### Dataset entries
__________________________________________________

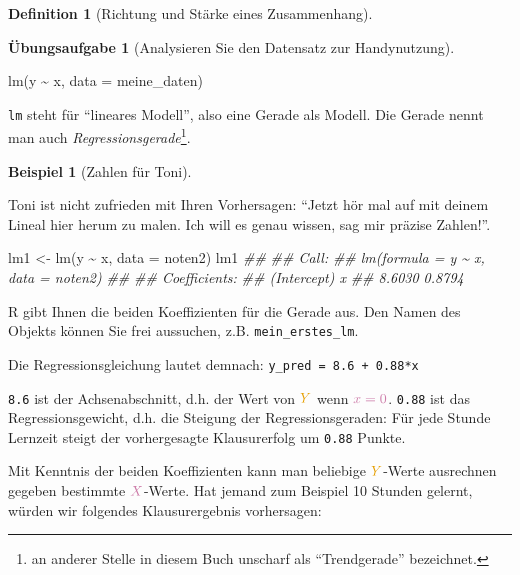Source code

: \documentclass[
  a4paper,
  DIV=11]{scrreprt}
\newenvironment{Shaded}{\begin{snugshade}}{\end{snugshade}}
\newcommand{\AttributeTok}[1]{\textcolor[rgb]{0.40,0.45,0.13}{#1}}
\newcommand{\DocumentationTok}[1]{\textcolor[rgb]{0.37,0.37,0.37}{\textit{#1}}}
\newcommand{\FunctionTok}[1]{\textcolor[rgb]{0.28,0.35,0.67}{#1}}
\newcommand{\NormalTok}[1]{\textcolor[rgb]{0.00,0.23,0.31}{#1}}
\newcommand{\OtherTok}[1]{\textcolor[rgb]{0.00,0.23,0.31}{#1}}
\newcommand{\SpecialCharTok}[1]{\textcolor[rgb]{0.37,0.37,0.37}{#1}}
\theoremstyle{definition}
\newtheorem{exercise}{Übungsaufgabe}[chapter]
\theoremstyle{definition}
\newtheorem{example}{Beispiel}[chapter]
\theoremstyle{definition}
\newtheorem{definition}{Definition}[chapter]
\theoremstyle{remark}
\begin{document}
\begin{definition}[Richtung und Stärke eines
Zusammenhang]
\begin{exercise}[Analysieren Sie den Datensatz zur
Handynutzung]
\begin{Shaded}
\begin{Highlighting}[]
\FunctionTok{lm}\NormalTok{(y }\SpecialCharTok{\textasciitilde{}}\NormalTok{ x, }\AttributeTok{data =}\NormalTok{ meine\_daten)}
\end{Highlighting}
\end{Shaded}

\texttt{lm} steht für ``lineares Modell'', also eine Gerade als Modell.
Die Gerade nennt man auch \emph{Regressionsgerade}\footnote{an anderer
  Stelle in diesem Buch unscharf als ``Trendgerade'' bezeichnet.}.

\begin{example}[Zahlen für
Toni]\protect\hypertarget{exm-noten5}{}\label{exm-noten5}

Toni ist nicht zufrieden mit Ihren Vorhersagen: ``Jetzt hör mal auf mit
deinem Lineal hier herum zu malen. Ich will es genau wissen, sag mir
präzise Zahlen!''.

\end{example}

\begin{Shaded}
\begin{Highlighting}[]
\NormalTok{lm1 }\OtherTok{\textless{}{-}} \FunctionTok{lm}\NormalTok{(y }\SpecialCharTok{\textasciitilde{}}\NormalTok{ x, }\AttributeTok{data =}\NormalTok{ noten2)}
\NormalTok{lm1}
\DocumentationTok{\#\# }
\DocumentationTok{\#\# Call:}
\DocumentationTok{\#\# lm(formula = y \textasciitilde{} x, data = noten2)}
\DocumentationTok{\#\# }
\DocumentationTok{\#\# Coefficients:}
\DocumentationTok{\#\# (Intercept)            x  }
\DocumentationTok{\#\#      8.6030       0.8794}
\end{Highlighting}
\end{Shaded}

R gibt Ihnen die beiden Koeffizienten für die Gerade aus. Den Namen des
Objekts können Sie frei aussuchen, z.B. \texttt{mein\_erstes\_lm}.

Die Regressionsgleichung lautet demnach:
\texttt{y\_pred\ =\ 8.6\ +\ 0.88*x}

\texttt{8.6} ist der Achsenabschnitt, d.h. der Wert von
\(\color{ycol}{Y}\) wenn \(\color{xcol}{x}=0\). \texttt{0.88} ist das
Regressionsgewicht, d.h. die Steigung der Regressionsgeraden: Für jede
Stunde Lernzeit steigt der vorhergesagte Klausurerfolg um \texttt{0.88}
Punkte.

Mit Kenntnis der beiden Koeffizienten kann man beliebige
\(\color{ycol}{Y}\)-Werte ausrechnen gegeben bestimmte
\(\color{xcol}{X}\)-Werte. Hat jemand zum Beispiel 10 Stunden gelernt,
würden wir folgendes Klausurergebnis vorhersagen:


\end{exercise}
\end{definition}
\end{document}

__________________________________________________

### Task brief
Transcribe only what runs from the line with "Die Regressionsgleichung lautet" to the last line above, keeping every line exactly as written.

### Expected output
Die Regressionsgleichung lautet demnach:
\texttt{y\_pred\ =\ 8.6\ +\ 0.88*x}

\texttt{8.6} ist der Achsenabschnitt, d.h. der Wert von
\(\color{ycol}{Y}\) wenn \(\color{xcol}{x}=0\). \texttt{0.88} ist das
Regressionsgewicht, d.h. die Steigung der Regressionsgeraden: Für jede
Stunde Lernzeit steigt der vorhergesagte Klausurerfolg um \texttt{0.88}
Punkte.

Mit Kenntnis der beiden Koeffizienten kann man beliebige
\(\color{ycol}{Y}\)-Werte ausrechnen gegeben bestimmte
\(\color{xcol}{X}\)-Werte. Hat jemand zum Beispiel 10 Stunden gelernt,
würden wir folgendes Klausurergebnis vorhersagen:


\end{exercise}
\end{definition}
\end{document}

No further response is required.